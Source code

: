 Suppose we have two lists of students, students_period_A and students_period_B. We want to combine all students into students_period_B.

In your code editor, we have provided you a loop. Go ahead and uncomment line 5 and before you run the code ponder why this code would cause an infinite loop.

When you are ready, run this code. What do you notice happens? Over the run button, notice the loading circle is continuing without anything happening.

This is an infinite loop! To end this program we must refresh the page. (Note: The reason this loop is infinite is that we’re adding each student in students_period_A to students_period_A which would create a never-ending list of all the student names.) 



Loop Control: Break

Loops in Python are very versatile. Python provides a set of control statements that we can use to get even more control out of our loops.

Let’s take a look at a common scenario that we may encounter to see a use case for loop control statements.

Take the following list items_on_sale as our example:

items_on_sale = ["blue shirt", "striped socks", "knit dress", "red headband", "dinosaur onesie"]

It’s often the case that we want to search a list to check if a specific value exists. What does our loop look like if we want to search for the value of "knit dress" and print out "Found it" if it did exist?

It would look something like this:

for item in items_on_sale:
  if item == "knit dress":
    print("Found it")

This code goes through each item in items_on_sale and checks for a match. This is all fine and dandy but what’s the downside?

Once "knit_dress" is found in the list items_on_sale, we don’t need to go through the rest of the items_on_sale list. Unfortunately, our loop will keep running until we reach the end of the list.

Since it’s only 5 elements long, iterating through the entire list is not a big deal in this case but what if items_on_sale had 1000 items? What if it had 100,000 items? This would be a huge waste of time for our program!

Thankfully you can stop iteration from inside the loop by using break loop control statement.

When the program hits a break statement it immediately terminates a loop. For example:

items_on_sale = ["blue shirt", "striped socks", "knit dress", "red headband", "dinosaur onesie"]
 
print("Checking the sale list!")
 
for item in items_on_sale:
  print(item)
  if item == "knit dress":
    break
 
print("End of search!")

Task =>
Your response should consist solely of the lines from the one containing "of the list." to the end of the entries, both ends included, exactly as they appear.

Answer for this exercise =>
Once "knit_dress" is found in the list items_on_sale, we don’t need to go through the rest of the items_on_sale list. Unfortunately, our loop will keep running until we reach the end of the list.

Since it’s only 5 elements long, iterating through the entire list is not a big deal in this case but what if items_on_sale had 1000 items? What if it had 100,000 items? This would be a huge waste of time for our program!

Thankfully you can stop iteration from inside the loop by using break loop control statement.

When the program hits a break statement it immediately terminates a loop. For example:

items_on_sale = ["blue shirt", "striped socks", "knit dress", "red headband", "dinosaur onesie"]
 
print("Checking the sale list!")
 
for item in items_on_sale:
  print(item)
  if item == "knit dress":
    break
 
print("End of search!")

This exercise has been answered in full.